Além disso, o Brasil monitora a produção por meio do Programa Nacional de Controle de Resíduos e Contaminantes (PNCRC). Em 2023, 99,76% das amostras analisadas estavam em conformidade com as normas.
Antibióticos: Uso Restrito e Controlado
Outro ponto levantado foi o suposto “uso massivo de antibióticos” pelos países do Mercosul. Porém, especialistas destacam que, no Brasil, o uso de antibióticos é restrito a casos de necessidade, com prescrição médica e seguindo normas internacionais do Codex Alimentarius — um conjunto de diretrizes de segurança alimentar adotado por 188 países, incluindo a União Europeia.
“A venda de antibióticos no Brasil é rigidamente controlada, e o país ainda participa de programas internacionais de enfrentamento à resistência antimicrobiana, como o Plano de Ação Global contra Superbactérias”, explica Henrique Pedro Dias, do Sindicato Nacional dos Auditores Fiscais Federais Agropecuários (Anffa Sindical).
Soja Transgênica: Uso Global e Seguro
Os parlamentares também criticaram o uso de soja transgênica na alimentação do gado. Porém, como aponta Bruno Lucchi, diretor técnico da Confederação da Agricultura e Pecuária do Brasil (CNA), o uso de soja transgênica é uma prática comum mundialmente, inclusive na França, que importa o farelo de soja brasileiro para alimentar seus próprios rebanhos.
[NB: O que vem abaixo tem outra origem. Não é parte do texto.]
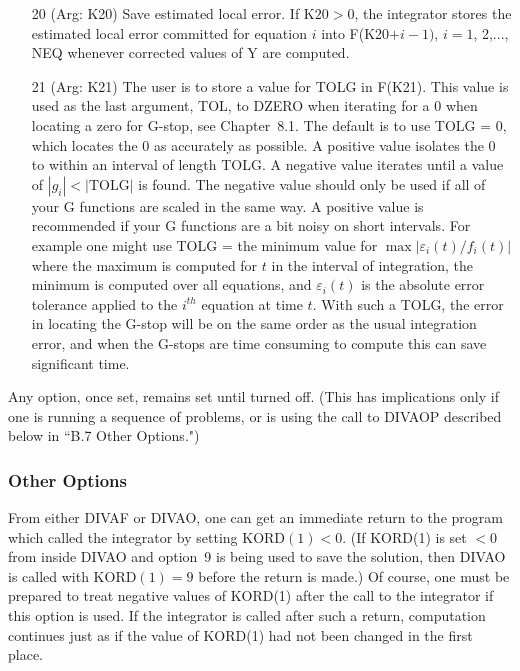 \documentclass[twoside]{MATH77}
\begin{document}
\begin{itemize}
\item[20]  (Arg: K20) Save estimated local error. If $\text{K20}>0$, the
integrator stores the estimated local error committed for equation $i$
into F(K20$+i-1)$, $i=1$, 2,..., NEQ whenever corrected values of Y are
computed.

\item[21] (Arg: K21) The user is to store a value for TOLG in F(K21).  This
  value is used as the last argument, TOL, to DZERO when iterating for a 0
  when locating a zero for G-stop, see Chapter~8.1.  The default is to use
  TOLG = 0, which locates the 0 as accurately as possible.  A positive value
  isolates the 0 to within an interval of length TOLG.  A negative value
  iterates until a value of $|g_i| < |\text{TOLG}|$ is found.  The negative
  value should only be used if all of your G functions are scaled in the same
  way.  A positive value is recommended if your G functions are a bit noisy on
  short intervals.  For example one might use TOLG = the minimum value for
  $\max |\varepsilon_i(t) / f_i(t)|$ where the maximum is computed for $t$
  in the interval of integration, the minimum is computed over all equations,
  and $\varepsilon_i(t)$ is the absolute error tolerance applied to the
  $i^{th}$ equation at time $t$.  With such a TOLG, the error in locating the
  G-stop will be on the same order as the usual integration error, and when
  the G-stops are time consuming to compute this can save significant time.
\end{itemize}

Any option, once set, remains set until turned off. (This has implications
only if one is running a sequence of problems, or is using the call to
DIVAOP described below in ``B.7 Other Options.")

\subsubsection{Other Options\label{OtherOpt}}

From either DIVAF or DIVAO, one can get an immediate return to the program
which called the integrator by setting KORD$(1)<0$. (If KORD(1) is set $<0$
from inside DIVAO and option~9 is being used to save the solution, then
DIVAO is called with KORD$(1)=9$ before the return is made.) Of course, one
must be prepared to treat negative values of KORD(1) after the call to the
integrator if this option is used. If the integrator is called after such a
return, computation continues just as if the value of KORD(1) had not been
changed in the first place.
\end{document}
“Não há evidências científicas de que a soja transgênica cause danos à saúde humana. Além disso, essa tecnologia reduz o uso de agrotóxicos, gerando benefícios ambientais”, afirma Lucchi.
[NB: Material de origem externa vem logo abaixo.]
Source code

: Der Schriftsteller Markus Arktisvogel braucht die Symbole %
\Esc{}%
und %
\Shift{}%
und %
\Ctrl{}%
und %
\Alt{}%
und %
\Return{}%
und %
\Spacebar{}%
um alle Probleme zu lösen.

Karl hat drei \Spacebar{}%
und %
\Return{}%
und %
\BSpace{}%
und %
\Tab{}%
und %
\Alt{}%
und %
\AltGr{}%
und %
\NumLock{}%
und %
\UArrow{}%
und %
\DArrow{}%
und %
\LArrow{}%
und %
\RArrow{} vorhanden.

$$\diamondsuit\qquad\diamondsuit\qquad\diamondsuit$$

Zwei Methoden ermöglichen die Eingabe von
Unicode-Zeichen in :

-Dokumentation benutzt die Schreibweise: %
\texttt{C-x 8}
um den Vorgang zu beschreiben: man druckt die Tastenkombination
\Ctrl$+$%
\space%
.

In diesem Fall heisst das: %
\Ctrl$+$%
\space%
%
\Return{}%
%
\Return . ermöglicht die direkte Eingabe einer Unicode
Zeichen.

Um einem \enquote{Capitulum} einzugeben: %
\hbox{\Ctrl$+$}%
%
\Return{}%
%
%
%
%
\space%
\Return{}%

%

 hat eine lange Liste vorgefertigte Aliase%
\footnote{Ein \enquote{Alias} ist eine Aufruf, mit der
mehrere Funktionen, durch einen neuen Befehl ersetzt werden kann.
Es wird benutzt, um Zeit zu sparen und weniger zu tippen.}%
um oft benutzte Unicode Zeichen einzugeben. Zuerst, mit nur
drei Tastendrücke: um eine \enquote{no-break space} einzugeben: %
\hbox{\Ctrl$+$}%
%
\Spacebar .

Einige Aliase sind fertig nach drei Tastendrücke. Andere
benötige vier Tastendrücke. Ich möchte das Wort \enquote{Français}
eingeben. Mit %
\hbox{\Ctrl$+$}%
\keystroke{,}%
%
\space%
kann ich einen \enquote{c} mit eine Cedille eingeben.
Diferente do modelo europeu, o gado brasileiro é majoritariamente criado a pasto, com apenas 18% dos animais abatidos passando por confinamento, onde recebem ração por um período limitado de três a quatro meses.
Retratação do Carrefour
As declarações polêmicas ocorreram no mesmo dia em que o presidente do Carrefour Global, Alexandre Bompard, se desculpou por questionar a qualidade da carne do Mercosul. Anteriormente, Bompard havia anunciado que as lojas francesas da rede não comercializariam carne sul-americana, citando dúvidas sobre sua qualidade.
O pedido de desculpas foi bem recebido pelo governo brasileiro, mas o episódio reforçou as tensões entre os blocos comerciais. No Brasil, produtores chegaram a boicotar o Carrefour em resposta às declarações.
Acordo Mercosul-UE: Impasse Comercial e Político
As acusações francesas refletem a resistência de setores europeus ao acordo de livre-comércio entre Mercosul e União Europeia, que enfrenta críticas em temas como sustentabilidade e competitividade. Especialistas acreditam que as objeções se baseiam mais em questões protecionistas do que em preocupações reais com a qualidade da carne sul-americana.
“Essas falas são uma tentativa de desacreditar o Mercosul e proteger os interesses agrícolas europeus”, avalia Barbero. Para ele, o Brasil e os países do bloco devem continuar destacando os altos padrões de qualidade de seus produtos e o rigor de suas regulamentações.
Enquanto isso, o impasse comercial segue, com ambos os lados buscando preservar seus interesses em um cenário de intensas disputas econômicas e políticas.